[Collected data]
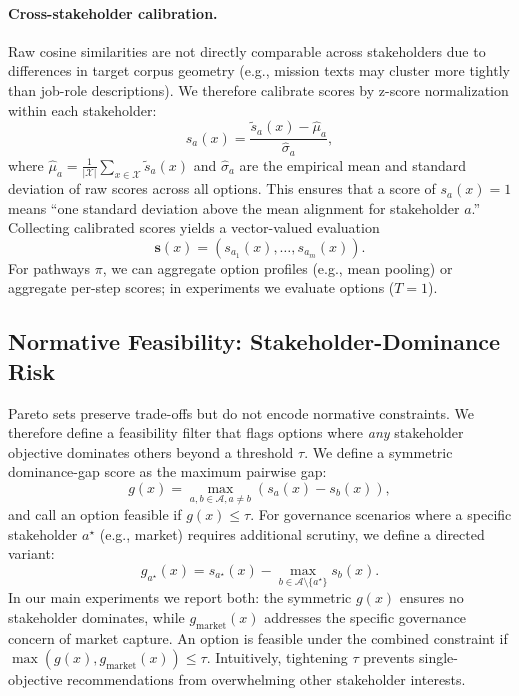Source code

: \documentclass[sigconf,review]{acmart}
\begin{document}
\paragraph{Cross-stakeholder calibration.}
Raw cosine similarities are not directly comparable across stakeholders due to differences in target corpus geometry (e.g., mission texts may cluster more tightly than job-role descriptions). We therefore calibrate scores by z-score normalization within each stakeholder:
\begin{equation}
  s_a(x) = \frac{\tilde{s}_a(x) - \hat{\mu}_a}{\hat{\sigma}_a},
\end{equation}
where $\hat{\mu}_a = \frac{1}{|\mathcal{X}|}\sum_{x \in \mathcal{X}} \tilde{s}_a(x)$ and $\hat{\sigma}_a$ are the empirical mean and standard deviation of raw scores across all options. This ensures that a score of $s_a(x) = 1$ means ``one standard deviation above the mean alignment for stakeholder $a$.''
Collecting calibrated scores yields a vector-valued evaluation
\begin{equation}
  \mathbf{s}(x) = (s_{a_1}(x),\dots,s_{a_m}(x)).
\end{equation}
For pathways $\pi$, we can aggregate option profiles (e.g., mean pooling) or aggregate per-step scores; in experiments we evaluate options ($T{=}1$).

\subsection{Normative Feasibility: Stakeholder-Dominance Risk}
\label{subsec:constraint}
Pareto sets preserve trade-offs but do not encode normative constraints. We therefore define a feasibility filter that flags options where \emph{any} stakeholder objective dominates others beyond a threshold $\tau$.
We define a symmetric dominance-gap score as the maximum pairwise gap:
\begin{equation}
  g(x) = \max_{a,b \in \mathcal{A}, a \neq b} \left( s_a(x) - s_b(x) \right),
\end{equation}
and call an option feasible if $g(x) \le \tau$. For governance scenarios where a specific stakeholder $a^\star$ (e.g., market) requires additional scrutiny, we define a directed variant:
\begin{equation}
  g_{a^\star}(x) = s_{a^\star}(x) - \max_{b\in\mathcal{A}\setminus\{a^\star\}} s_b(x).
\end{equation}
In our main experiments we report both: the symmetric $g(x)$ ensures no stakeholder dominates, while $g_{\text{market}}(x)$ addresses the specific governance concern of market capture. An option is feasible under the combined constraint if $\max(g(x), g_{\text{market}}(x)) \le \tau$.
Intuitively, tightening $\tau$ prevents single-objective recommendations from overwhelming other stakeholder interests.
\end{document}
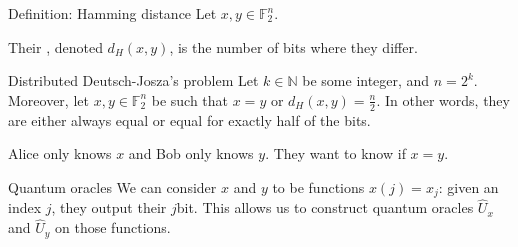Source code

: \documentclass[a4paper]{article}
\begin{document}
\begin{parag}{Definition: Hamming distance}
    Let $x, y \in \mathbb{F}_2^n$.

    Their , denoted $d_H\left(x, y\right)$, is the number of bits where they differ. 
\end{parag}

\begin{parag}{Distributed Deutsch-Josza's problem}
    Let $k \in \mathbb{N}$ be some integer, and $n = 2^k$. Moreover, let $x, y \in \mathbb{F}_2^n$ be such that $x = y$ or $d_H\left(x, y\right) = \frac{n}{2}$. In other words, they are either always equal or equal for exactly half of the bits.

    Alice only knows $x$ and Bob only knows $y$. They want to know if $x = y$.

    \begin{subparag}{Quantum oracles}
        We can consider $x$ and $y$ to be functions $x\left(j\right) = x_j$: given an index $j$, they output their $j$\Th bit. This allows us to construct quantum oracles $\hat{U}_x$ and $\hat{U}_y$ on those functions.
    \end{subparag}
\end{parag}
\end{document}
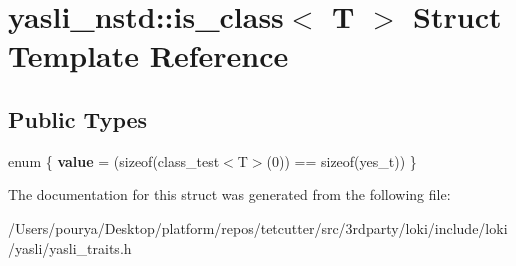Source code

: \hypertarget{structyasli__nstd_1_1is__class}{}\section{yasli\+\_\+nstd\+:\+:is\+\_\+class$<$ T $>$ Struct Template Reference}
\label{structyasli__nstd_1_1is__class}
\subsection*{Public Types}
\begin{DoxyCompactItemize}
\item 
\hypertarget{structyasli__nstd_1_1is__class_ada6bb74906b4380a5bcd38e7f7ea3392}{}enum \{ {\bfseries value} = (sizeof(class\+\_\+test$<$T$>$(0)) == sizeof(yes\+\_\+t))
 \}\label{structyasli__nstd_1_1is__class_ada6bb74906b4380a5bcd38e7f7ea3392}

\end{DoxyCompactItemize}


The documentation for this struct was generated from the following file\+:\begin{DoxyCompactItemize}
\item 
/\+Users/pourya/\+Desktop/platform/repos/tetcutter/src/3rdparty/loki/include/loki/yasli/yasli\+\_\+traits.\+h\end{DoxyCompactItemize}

WHAT YOU HAVE TO DO:
Return every entry above exactly as written, with no pictures included.

ANSWER FOR THIS EXERCISE:
Source code

: \documentclass[sigconf,review]{acmart}
\begin{document}
\paragraph{Cross-stakeholder calibration.}
Raw cosine similarities are not directly comparable across stakeholders due to differences in target corpus geometry (e.g., mission texts may cluster more tightly than job-role descriptions). We therefore calibrate scores by z-score normalization within each stakeholder:
\begin{equation}
  s_a(x) = \frac{\tilde{s}_a(x) - \hat{\mu}_a}{\hat{\sigma}_a},
\end{equation}
where $\hat{\mu}_a = \frac{1}{|\mathcal{X}|}\sum_{x \in \mathcal{X}} \tilde{s}_a(x)$ and $\hat{\sigma}_a$ are the empirical mean and standard deviation of raw scores across all options. This ensures that a score of $s_a(x) = 1$ means ``one standard deviation above the mean alignment for stakeholder $a$.''
Collecting calibrated scores yields a vector-valued evaluation
\begin{equation}
  \mathbf{s}(x) = (s_{a_1}(x),\dots,s_{a_m}(x)).
\end{equation}
For pathways $\pi$, we can aggregate option profiles (e.g., mean pooling) or aggregate per-step scores; in experiments we evaluate options ($T{=}1$).

\subsection{Normative Feasibility: Stakeholder-Dominance Risk}
\label{subsec:constraint}
Pareto sets preserve trade-offs but do not encode normative constraints. We therefore define a feasibility filter that flags options where \emph{any} stakeholder objective dominates others beyond a threshold $\tau$.
We define a symmetric dominance-gap score as the maximum pairwise gap:
\begin{equation}
  g(x) = \max_{a,b \in \mathcal{A}, a \neq b} \left( s_a(x) - s_b(x) \right),
\end{equation}
and call an option feasible if $g(x) \le \tau$. For governance scenarios where a specific stakeholder $a^\star$ (e.g., market) requires additional scrutiny, we define a directed variant:
\begin{equation}
  g_{a^\star}(x) = s_{a^\star}(x) - \max_{b\in\mathcal{A}\setminus\{a^\star\}} s_b(x).
\end{equation}
In our main experiments we report both: the symmetric $g(x)$ ensures no stakeholder dominates, while $g_{\text{market}}(x)$ addresses the specific governance concern of market capture. An option is feasible under the combined constraint if $\max(g(x), g_{\text{market}}(x)) \le \tau$.
Intuitively, tightening $\tau$ prevents single-objective recommendations from overwhelming other stakeholder interests.
\end{document}
Source code

: \documentclass[a4paper]{article}
\begin{document}
\begin{parag}{Definition: Hamming distance}
    Let $x, y \in \mathbb{F}_2^n$.

    Their , denoted $d_H\left(x, y\right)$, is the number of bits where they differ. 
\end{parag}

\begin{parag}{Distributed Deutsch-Josza's problem}
    Let $k \in \mathbb{N}$ be some integer, and $n = 2^k$. Moreover, let $x, y \in \mathbb{F}_2^n$ be such that $x = y$ or $d_H\left(x, y\right) = \frac{n}{2}$. In other words, they are either always equal or equal for exactly half of the bits.

    Alice only knows $x$ and Bob only knows $y$. They want to know if $x = y$.

    \begin{subparag}{Quantum oracles}
        We can consider $x$ and $y$ to be functions $x\left(j\right) = x_j$: given an index $j$, they output their $j$\Th bit. This allows us to construct quantum oracles $\hat{U}_x$ and $\hat{U}_y$ on those functions.
    \end{subparag}
\end{parag}
\end{document}
Source code

: \hypertarget{structyasli__nstd_1_1is__class}{}\section{yasli\+\_\+nstd\+:\+:is\+\_\+class$<$ T $>$ Struct Template Reference}
\label{structyasli__nstd_1_1is__class}
\subsection*{Public Types}
\begin{DoxyCompactItemize}
\item 
\hypertarget{structyasli__nstd_1_1is__class_ada6bb74906b4380a5bcd38e7f7ea3392}{}enum \{ {\bfseries value} = (sizeof(class\+\_\+test$<$T$>$(0)) == sizeof(yes\+\_\+t))
 \}\label{structyasli__nstd_1_1is__class_ada6bb74906b4380a5bcd38e7f7ea3392}

\end{DoxyCompactItemize}


The documentation for this struct was generated from the following file\+:\begin{DoxyCompactItemize}
\item 
/\+Users/pourya/\+Desktop/platform/repos/tetcutter/src/3rdparty/loki/include/loki/yasli/yasli\+\_\+traits.\+h\end{DoxyCompactItemize}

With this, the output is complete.